How to Tell Theory From Practice

The market splits into three groups, and only one teaches the discipline as a security skill.

  • Academic courses and MOOCs. Strong on the math behind FGSM, PGD, and Carlini-Wagner. Weak on the security context: you derive the gradient but never write a finding or map it to a threat model. Good as a supplement.
  • Vendor-led training. Companies selling ML security products teach the slice their tool defends, usually LLM runtime protection. The techniques transfer, but the curriculum bends toward the product.
  • Practitioner-led security training. Courses built for people who already do security testing and need the ML-specific layer. This is the smallest group and the hardest to find, because it requires instructors who have shipped both ML and security work.

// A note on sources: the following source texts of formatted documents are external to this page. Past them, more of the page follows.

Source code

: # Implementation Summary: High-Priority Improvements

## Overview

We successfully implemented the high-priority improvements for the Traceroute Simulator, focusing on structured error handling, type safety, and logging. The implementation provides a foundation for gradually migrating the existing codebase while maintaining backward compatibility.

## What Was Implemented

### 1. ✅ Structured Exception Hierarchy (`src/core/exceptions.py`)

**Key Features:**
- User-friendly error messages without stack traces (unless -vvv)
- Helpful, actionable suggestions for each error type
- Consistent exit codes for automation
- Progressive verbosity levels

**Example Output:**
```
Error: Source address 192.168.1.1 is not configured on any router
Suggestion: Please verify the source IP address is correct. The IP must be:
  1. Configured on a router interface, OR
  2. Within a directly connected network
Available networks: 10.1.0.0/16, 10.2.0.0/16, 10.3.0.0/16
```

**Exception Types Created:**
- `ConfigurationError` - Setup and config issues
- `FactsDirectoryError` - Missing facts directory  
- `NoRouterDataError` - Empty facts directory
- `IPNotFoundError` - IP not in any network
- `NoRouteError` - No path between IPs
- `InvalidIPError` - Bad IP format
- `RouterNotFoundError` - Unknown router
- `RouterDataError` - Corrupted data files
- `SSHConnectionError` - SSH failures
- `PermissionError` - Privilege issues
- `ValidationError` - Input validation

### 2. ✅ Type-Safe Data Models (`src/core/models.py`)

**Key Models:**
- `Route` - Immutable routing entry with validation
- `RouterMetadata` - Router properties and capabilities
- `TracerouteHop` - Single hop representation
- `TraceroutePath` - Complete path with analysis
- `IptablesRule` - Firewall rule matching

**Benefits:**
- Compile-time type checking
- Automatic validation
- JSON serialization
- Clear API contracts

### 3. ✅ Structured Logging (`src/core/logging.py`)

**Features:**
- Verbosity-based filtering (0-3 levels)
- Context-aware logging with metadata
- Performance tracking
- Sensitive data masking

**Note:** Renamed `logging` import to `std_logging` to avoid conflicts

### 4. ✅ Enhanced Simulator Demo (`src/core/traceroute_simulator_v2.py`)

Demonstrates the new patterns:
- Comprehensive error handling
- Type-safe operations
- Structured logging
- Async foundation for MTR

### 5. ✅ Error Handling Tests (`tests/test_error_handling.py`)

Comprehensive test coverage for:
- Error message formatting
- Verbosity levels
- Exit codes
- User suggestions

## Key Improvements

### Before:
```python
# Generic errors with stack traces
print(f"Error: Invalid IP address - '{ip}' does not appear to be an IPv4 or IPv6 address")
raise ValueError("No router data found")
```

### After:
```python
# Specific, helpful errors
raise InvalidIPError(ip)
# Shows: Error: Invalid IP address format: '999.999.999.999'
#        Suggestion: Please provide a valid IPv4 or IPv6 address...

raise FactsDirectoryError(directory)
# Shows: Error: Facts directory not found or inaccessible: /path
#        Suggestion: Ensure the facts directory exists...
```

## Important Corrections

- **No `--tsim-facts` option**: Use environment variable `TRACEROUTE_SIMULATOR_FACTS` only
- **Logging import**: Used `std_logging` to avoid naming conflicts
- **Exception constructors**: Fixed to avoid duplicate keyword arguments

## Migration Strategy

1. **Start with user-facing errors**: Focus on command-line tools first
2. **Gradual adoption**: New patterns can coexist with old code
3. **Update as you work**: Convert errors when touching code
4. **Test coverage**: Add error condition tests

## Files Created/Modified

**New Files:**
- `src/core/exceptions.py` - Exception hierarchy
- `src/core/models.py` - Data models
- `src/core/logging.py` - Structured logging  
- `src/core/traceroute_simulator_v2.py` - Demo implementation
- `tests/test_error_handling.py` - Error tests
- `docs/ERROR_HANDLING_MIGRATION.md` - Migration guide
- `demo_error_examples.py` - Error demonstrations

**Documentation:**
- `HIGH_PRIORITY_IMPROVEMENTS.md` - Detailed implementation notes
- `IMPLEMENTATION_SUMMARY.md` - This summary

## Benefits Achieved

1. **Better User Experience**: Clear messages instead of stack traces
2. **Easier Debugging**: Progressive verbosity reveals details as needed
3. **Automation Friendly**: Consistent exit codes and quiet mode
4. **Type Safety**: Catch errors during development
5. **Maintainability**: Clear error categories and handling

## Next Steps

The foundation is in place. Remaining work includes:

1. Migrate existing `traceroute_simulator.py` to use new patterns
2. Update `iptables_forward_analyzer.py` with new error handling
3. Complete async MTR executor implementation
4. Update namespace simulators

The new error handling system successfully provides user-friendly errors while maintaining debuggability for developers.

The discriminator is simple: can the instructor show published ML work and a security background, and is there a named lab environment with a deliverable? An ML academic who has never written a finding struggles to teach the reporting half, and a security trainer who has never trained a model struggles to teach why an attack works.

Where to Learn It

A vendor-neutral view. GTK Cyber teaches adversarial ML across two hands-on courses: Applied Data Science and AI for Cybersecurity covers evasion, poisoning, and model extraction with labs in a Centaur VM, and AI Red-Teaming extends the work to LLM-specific attacks. Both run at Black Hat USA 2026 and as custom on-site engagements, taught by Charles Givre (CISSP) and Summer Rankin (PhD, 30+ peer-reviewed ML publications). Conference trainings at Black Hat and Hack In The Box offer other independent specialists, and the ART, Foolbox, and MITRE ATLAS case studies are free for structured self-study once you have a model to break.

The reason this training is hard to find is the same reason it matters: it sits at the intersection of security testing and machine learning, and most people sit on one side of it. If you run ML in production, the people testing it should understand both halves.